BRIEF.
Output all records below verbatim.

MATERIAL PROVIDED.
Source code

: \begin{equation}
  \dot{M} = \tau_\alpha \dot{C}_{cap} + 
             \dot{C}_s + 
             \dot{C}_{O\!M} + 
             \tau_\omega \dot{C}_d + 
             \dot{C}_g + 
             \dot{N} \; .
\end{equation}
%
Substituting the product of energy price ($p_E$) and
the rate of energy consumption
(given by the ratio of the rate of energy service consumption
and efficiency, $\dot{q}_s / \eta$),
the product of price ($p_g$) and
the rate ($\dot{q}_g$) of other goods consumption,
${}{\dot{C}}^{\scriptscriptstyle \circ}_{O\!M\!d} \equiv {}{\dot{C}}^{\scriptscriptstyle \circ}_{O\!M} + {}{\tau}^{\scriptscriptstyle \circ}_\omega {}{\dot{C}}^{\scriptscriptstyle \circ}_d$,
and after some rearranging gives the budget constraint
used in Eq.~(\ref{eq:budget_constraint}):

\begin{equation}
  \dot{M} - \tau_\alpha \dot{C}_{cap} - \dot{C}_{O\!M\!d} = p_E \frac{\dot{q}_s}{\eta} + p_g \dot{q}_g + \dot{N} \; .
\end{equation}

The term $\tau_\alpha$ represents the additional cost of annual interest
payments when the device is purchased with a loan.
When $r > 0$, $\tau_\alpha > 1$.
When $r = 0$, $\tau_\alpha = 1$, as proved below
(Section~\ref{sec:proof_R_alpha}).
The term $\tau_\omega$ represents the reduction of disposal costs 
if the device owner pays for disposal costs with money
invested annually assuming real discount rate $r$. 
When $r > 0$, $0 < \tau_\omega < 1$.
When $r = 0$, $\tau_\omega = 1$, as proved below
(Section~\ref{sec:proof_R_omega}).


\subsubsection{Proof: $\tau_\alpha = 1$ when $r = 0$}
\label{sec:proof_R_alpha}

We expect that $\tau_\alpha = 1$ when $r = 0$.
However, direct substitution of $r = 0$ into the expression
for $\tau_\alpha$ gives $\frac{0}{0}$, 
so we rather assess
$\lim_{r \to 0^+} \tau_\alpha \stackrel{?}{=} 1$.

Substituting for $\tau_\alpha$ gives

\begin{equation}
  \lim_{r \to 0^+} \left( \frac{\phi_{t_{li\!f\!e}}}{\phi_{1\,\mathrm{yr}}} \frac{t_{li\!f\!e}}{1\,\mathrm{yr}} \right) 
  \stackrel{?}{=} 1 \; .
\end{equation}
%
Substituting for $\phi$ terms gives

SOLUTION.
Source code

: \begin{equation}
  \dot{M} = \tau_\alpha \dot{C}_{cap} + 
             \dot{C}_s + 
             \dot{C}_{O\!M} + 
             \tau_\omega \dot{C}_d + 
             \dot{C}_g + 
             \dot{N} \; .
\end{equation}
%
Substituting the product of energy price ($p_E$) and
the rate of energy consumption
(given by the ratio of the rate of energy service consumption
and efficiency, $\dot{q}_s / \eta$),
the product of price ($p_g$) and
the rate ($\dot{q}_g$) of other goods consumption,
${}{\dot{C}}^{\scriptscriptstyle \circ}_{O\!M\!d} \equiv {}{\dot{C}}^{\scriptscriptstyle \circ}_{O\!M} + {}{\tau}^{\scriptscriptstyle \circ}_\omega {}{\dot{C}}^{\scriptscriptstyle \circ}_d$,
and after some rearranging gives the budget constraint
used in Eq.~(\ref{eq:budget_constraint}):

\begin{equation}
  \dot{M} - \tau_\alpha \dot{C}_{cap} - \dot{C}_{O\!M\!d} = p_E \frac{\dot{q}_s}{\eta} + p_g \dot{q}_g + \dot{N} \; .
\end{equation}

The term $\tau_\alpha$ represents the additional cost of annual interest
payments when the device is purchased with a loan.
When $r > 0$, $\tau_\alpha > 1$.
When $r = 0$, $\tau_\alpha = 1$, as proved below
(Section~\ref{sec:proof_R_alpha}).
The term $\tau_\omega$ represents the reduction of disposal costs 
if the device owner pays for disposal costs with money
invested annually assuming real discount rate $r$. 
When $r > 0$, $0 < \tau_\omega < 1$.
When $r = 0$, $\tau_\omega = 1$, as proved below
(Section~\ref{sec:proof_R_omega}).


\subsubsection{Proof: $\tau_\alpha = 1$ when $r = 0$}
\label{sec:proof_R_alpha}

We expect that $\tau_\alpha = 1$ when $r = 0$.
However, direct substitution of $r = 0$ into the expression
for $\tau_\alpha$ gives $\frac{0}{0}$, 
so we rather assess
$\lim_{r \to 0^+} \tau_\alpha \stackrel{?}{=} 1$.

Substituting for $\tau_\alpha$ gives

\begin{equation}
  \lim_{r \to 0^+} \left( \frac{\phi_{t_{li\!f\!e}}}{\phi_{1\,\mathrm{yr}}} \frac{t_{li\!f\!e}}{1\,\mathrm{yr}} \right) 
  \stackrel{?}{=} 1 \; .
\end{equation}
%
Substituting for $\phi$ terms gives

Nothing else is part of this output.